EXERCISE BRIEF: Starting from the line with "NUMBER OF QUERIES<br>" and going up to and including the line with "SCSOH+O2→COS+HSO2 | 2.8×10-14", copy the listing below exactly. Leave all images out.

START RECORDS PROVIDED

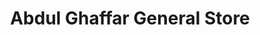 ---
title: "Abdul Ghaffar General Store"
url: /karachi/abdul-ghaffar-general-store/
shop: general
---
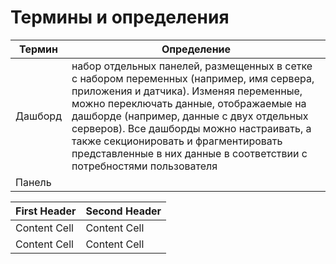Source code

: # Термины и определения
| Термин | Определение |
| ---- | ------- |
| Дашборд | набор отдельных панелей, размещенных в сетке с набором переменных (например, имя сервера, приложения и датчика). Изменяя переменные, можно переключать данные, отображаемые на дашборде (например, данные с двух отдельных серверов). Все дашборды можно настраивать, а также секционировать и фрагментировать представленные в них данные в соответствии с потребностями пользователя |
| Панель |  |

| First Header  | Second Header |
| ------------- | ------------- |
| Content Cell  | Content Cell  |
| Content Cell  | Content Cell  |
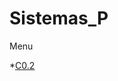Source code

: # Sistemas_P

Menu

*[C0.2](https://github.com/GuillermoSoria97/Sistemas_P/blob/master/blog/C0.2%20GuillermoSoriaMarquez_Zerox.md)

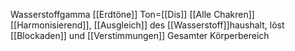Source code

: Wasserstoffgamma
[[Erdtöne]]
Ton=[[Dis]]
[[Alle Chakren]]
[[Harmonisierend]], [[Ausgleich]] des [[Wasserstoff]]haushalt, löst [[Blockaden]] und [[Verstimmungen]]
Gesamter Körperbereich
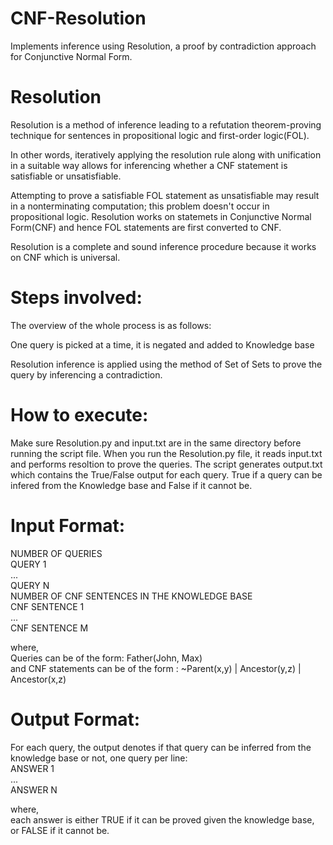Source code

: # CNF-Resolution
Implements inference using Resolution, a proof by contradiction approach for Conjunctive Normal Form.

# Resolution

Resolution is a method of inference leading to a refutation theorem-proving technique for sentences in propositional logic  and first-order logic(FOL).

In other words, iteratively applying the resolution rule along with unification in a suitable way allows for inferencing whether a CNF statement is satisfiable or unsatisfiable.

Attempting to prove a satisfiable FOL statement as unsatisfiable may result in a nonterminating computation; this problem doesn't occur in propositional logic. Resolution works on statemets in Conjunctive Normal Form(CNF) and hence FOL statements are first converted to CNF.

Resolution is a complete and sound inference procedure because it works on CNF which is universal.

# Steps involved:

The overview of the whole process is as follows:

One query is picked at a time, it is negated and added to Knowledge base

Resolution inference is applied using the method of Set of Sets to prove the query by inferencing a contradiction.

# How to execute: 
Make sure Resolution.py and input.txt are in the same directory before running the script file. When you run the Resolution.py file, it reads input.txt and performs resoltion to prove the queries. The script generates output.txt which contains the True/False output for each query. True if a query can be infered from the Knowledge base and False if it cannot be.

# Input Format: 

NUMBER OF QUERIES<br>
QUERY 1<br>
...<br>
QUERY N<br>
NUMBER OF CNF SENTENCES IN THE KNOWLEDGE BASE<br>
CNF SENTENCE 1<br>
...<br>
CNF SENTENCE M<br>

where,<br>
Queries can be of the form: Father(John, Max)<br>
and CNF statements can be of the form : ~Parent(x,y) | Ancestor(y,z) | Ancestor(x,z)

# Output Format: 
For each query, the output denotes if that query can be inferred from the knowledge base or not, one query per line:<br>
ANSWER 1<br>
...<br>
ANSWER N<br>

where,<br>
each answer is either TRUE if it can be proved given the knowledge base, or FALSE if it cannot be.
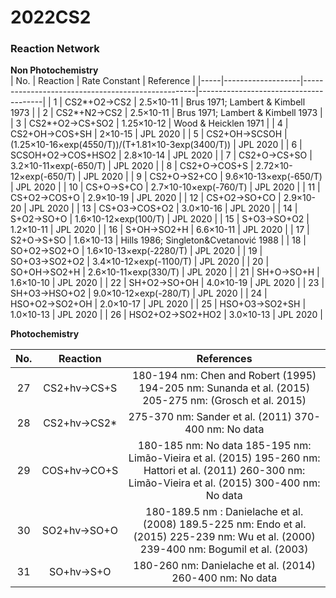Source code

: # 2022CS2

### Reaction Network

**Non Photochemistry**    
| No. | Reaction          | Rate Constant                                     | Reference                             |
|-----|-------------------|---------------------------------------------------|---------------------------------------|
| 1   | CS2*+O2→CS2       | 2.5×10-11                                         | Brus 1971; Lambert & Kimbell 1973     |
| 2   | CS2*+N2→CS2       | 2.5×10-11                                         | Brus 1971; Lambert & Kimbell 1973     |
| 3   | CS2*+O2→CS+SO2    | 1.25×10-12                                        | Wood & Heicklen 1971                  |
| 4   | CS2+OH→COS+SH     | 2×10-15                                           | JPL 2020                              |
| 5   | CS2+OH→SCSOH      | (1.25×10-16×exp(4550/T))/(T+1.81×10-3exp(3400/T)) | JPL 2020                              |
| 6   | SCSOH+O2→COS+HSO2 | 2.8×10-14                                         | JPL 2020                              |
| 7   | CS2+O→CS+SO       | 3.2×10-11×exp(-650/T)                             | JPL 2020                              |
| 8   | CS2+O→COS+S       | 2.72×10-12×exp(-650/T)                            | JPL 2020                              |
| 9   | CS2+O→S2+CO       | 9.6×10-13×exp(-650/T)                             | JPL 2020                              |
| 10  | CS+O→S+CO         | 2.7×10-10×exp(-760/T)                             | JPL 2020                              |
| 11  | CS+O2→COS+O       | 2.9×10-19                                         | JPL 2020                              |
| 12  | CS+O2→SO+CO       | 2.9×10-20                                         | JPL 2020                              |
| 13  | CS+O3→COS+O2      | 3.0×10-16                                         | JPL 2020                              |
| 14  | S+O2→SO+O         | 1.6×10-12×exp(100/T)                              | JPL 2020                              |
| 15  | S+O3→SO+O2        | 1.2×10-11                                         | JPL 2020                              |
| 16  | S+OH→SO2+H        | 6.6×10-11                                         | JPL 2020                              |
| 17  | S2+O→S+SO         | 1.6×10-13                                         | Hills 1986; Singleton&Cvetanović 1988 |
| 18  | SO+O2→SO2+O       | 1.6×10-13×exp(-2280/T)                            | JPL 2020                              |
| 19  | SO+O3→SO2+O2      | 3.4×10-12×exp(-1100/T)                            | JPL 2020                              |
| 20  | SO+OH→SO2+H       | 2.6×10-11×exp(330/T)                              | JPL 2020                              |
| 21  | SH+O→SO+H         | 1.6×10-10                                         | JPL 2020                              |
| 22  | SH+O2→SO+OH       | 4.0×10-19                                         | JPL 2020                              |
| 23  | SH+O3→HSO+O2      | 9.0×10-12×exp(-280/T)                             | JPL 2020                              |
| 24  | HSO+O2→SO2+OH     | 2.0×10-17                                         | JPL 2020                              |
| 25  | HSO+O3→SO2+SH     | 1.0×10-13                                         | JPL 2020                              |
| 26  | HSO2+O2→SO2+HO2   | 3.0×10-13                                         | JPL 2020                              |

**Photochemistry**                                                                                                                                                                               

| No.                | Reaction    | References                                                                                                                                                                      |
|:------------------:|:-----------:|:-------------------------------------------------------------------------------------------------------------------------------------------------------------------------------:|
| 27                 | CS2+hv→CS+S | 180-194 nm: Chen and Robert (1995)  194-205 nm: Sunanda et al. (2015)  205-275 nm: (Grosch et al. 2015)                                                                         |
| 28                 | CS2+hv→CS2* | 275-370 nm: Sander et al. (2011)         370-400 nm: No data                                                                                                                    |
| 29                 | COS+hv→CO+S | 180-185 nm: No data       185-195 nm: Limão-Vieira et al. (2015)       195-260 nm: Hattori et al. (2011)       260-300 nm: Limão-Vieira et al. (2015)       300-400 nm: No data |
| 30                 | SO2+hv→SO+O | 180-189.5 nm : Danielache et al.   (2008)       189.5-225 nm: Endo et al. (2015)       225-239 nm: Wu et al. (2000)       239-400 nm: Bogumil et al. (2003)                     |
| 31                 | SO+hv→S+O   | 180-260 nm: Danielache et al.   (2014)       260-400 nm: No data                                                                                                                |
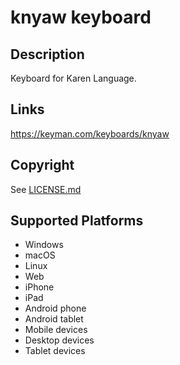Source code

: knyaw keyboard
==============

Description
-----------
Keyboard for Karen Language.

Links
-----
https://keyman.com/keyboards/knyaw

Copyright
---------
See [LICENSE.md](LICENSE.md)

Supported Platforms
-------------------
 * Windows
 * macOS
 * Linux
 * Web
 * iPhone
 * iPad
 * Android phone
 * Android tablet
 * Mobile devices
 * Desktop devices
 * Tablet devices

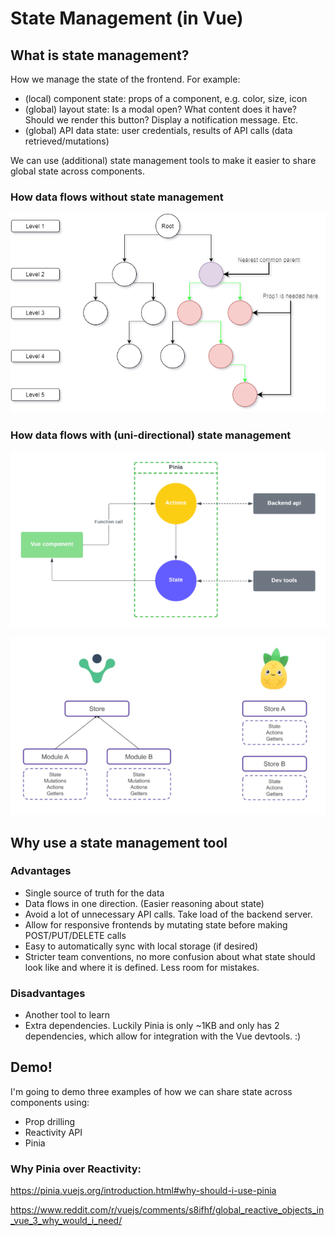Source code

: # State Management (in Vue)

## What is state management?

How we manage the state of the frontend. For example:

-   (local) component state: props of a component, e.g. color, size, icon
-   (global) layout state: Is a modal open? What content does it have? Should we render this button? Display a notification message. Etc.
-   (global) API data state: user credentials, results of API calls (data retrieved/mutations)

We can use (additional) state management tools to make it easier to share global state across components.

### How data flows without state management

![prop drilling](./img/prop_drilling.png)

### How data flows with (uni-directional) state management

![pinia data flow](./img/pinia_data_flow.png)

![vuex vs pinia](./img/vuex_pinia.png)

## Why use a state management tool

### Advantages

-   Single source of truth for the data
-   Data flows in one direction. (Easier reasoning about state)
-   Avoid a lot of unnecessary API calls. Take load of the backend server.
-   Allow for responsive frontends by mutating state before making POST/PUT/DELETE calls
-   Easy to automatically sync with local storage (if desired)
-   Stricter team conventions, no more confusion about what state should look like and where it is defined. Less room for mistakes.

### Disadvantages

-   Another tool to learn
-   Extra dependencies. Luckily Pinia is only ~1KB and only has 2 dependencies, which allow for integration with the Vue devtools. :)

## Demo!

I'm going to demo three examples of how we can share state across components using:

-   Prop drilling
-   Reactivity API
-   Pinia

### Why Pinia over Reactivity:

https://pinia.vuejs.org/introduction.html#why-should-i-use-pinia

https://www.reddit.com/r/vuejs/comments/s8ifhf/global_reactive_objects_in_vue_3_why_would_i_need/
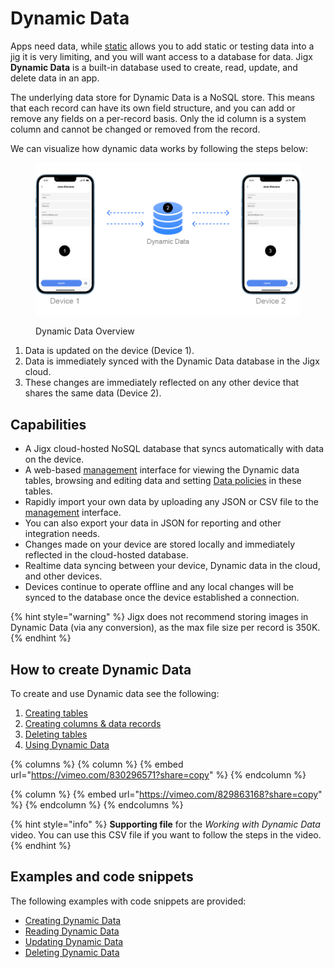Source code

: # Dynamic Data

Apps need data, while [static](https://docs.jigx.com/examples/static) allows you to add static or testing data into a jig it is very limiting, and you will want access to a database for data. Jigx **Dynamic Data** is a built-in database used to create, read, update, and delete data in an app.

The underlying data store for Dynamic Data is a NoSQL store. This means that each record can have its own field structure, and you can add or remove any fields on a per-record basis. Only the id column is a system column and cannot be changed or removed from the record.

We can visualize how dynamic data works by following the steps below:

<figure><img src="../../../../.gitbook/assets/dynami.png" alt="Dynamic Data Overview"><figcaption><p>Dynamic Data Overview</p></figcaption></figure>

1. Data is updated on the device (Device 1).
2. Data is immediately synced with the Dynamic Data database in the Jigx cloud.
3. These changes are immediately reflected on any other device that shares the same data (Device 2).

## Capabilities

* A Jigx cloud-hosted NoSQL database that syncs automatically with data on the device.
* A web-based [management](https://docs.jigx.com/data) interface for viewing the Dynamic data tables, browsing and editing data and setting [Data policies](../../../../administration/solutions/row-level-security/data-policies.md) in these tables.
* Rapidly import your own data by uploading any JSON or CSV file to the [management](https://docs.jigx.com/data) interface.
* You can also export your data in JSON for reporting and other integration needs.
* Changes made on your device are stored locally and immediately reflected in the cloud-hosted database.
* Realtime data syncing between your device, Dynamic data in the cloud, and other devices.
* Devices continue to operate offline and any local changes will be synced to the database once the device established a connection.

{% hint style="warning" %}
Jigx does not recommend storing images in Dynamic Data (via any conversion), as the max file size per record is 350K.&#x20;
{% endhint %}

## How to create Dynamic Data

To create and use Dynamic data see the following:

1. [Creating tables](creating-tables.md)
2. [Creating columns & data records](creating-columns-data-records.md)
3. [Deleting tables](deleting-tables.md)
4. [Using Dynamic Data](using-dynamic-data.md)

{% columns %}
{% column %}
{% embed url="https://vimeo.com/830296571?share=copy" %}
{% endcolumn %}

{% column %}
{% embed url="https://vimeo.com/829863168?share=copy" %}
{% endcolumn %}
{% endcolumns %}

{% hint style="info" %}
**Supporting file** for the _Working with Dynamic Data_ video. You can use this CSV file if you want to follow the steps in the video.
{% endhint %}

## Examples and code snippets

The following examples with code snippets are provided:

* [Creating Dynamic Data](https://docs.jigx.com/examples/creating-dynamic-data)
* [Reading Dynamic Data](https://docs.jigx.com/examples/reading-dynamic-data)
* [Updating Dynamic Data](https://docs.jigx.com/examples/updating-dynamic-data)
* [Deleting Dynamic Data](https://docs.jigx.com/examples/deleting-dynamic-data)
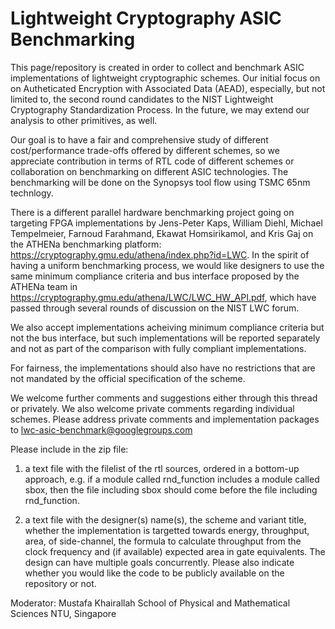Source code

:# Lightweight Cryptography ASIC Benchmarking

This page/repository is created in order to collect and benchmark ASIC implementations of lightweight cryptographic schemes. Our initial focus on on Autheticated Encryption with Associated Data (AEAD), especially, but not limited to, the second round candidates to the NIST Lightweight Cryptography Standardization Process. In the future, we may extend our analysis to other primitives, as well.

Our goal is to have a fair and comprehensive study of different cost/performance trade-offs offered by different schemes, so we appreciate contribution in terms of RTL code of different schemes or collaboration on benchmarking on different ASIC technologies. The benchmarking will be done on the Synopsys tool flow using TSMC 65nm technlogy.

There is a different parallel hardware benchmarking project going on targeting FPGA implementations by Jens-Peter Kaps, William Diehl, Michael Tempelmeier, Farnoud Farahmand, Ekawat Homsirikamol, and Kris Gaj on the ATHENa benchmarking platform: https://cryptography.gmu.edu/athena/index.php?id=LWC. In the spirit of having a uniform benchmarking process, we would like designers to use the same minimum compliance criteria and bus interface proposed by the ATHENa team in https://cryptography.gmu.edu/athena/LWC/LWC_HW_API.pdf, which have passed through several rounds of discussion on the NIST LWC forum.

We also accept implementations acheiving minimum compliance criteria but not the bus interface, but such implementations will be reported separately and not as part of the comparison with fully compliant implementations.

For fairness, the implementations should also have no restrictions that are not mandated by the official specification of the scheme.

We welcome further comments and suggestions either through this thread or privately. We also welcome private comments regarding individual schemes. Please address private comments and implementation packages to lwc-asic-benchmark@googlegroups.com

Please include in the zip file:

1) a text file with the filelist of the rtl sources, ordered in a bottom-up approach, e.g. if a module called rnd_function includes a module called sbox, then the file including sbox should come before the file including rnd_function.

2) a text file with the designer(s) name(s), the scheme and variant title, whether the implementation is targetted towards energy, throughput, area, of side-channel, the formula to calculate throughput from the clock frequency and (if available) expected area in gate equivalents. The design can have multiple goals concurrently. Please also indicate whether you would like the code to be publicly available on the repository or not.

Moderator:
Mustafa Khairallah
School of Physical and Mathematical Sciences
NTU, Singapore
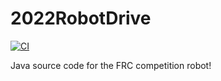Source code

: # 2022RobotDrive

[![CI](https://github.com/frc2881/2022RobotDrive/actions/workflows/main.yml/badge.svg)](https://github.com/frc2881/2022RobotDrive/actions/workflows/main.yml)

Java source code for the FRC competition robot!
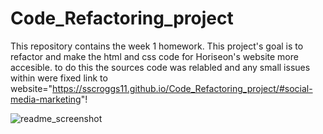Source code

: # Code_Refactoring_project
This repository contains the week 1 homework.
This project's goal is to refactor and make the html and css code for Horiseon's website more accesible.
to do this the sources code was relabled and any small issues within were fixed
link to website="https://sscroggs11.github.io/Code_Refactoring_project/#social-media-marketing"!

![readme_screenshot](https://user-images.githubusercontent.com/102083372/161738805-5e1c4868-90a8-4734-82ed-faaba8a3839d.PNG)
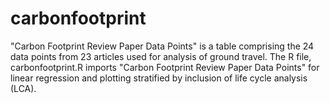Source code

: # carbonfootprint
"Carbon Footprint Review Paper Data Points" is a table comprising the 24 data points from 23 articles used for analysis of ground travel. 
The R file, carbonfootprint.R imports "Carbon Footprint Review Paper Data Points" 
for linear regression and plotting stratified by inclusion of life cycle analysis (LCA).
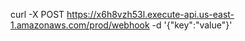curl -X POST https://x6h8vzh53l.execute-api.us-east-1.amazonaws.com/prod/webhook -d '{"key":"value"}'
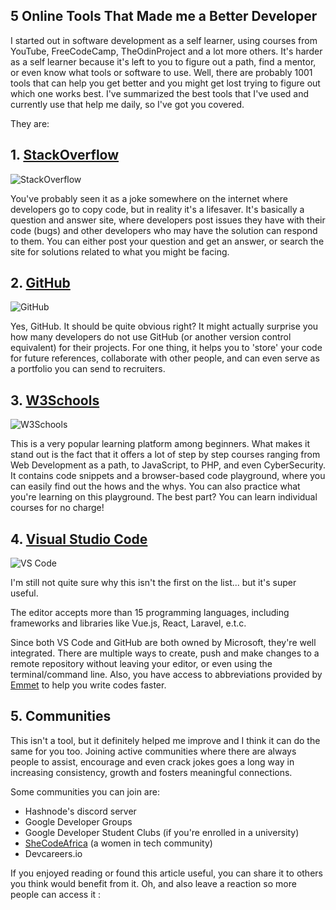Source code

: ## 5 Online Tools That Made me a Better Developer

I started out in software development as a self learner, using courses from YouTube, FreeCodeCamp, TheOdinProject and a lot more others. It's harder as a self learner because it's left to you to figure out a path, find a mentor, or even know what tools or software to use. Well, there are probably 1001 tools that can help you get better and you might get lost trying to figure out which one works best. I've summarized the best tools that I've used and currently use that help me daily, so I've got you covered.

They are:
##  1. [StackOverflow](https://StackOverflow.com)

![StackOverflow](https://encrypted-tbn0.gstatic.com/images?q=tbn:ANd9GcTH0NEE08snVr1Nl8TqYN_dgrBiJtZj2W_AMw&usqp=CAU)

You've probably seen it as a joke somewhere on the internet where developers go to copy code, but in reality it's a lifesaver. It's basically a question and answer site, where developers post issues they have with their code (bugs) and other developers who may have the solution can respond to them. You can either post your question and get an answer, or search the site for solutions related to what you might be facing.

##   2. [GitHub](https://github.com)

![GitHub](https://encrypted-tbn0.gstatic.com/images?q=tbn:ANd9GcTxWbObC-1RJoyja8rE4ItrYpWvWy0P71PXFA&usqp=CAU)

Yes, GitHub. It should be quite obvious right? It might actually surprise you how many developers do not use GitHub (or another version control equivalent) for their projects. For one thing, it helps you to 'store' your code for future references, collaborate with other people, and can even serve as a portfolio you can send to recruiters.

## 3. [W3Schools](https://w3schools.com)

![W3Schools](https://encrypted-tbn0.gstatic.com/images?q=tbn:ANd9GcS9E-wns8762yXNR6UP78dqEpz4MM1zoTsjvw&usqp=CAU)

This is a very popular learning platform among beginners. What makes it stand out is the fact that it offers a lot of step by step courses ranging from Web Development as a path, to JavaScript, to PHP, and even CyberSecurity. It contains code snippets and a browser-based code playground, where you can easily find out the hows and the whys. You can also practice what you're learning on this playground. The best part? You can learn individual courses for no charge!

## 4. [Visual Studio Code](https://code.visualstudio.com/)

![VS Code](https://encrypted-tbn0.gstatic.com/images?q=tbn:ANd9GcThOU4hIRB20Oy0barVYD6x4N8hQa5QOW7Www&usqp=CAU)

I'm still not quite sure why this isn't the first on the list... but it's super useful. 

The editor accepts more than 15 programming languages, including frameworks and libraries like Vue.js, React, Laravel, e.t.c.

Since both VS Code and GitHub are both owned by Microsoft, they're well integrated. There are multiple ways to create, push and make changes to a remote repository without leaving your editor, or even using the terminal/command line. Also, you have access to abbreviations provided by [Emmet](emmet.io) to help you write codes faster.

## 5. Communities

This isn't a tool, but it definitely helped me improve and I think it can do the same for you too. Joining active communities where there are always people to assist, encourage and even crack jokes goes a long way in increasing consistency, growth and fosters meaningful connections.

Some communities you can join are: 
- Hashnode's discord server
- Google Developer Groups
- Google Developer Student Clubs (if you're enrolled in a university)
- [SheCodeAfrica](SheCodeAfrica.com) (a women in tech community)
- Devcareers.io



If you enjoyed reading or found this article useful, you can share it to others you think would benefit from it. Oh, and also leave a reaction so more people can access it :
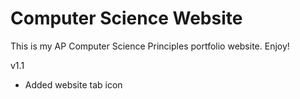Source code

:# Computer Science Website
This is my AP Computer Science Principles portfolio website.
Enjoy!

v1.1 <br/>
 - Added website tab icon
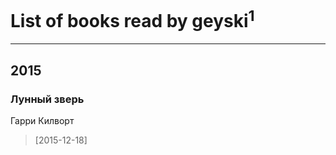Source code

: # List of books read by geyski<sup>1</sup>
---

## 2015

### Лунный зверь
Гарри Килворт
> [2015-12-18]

END RECORDS PROVIDED

TASK OUTPUT:
NUMBER OF QUERIES<br>
QUERY 1<br>
...<br>
QUERY N<br>
NUMBER OF CNF SENTENCES IN THE KNOWLEDGE BASE<br>
CNF SENTENCE 1<br>
...<br>
CNF SENTENCE M<br>

where,<br>
Queries can be of the form: Father(John, Max)<br>
and CNF statements can be of the form : ~Parent(x,y) | Ancestor(y,z) | Ancestor(x,z)

# Output Format: 
For each query, the output denotes if that query can be inferred from the knowledge base or not, one query per line:<br>
ANSWER 1<br>
...<br>
ANSWER N<br>

where,<br>
each answer is either TRUE if it can be proved given the knowledge base, or FALSE if it cannot be.
Source code

: # 2022CS2

### Reaction Network

**Non Photochemistry**    
| No. | Reaction          | Rate Constant                                     | Reference                             |
|-----|-------------------|---------------------------------------------------|---------------------------------------|
| 1   | CS2*+O2→CS2       | 2.5×10-11                                         | Brus 1971; Lambert & Kimbell 1973     |
| 2   | CS2*+N2→CS2       | 2.5×10-11                                         | Brus 1971; Lambert & Kimbell 1973     |
| 3   | CS2*+O2→CS+SO2    | 1.25×10-12                                        | Wood & Heicklen 1971                  |
| 4   | CS2+OH→COS+SH     | 2×10-15                                           | JPL 2020                              |
| 5   | CS2+OH→SCSOH      | (1.25×10-16×exp(4550/T))/(T+1.81×10-3exp(3400/T)) | JPL 2020                              |
| 6   | SCSOH+O2→COS+HSO2 | 2.8×10-14                                         | JPL 2020                              |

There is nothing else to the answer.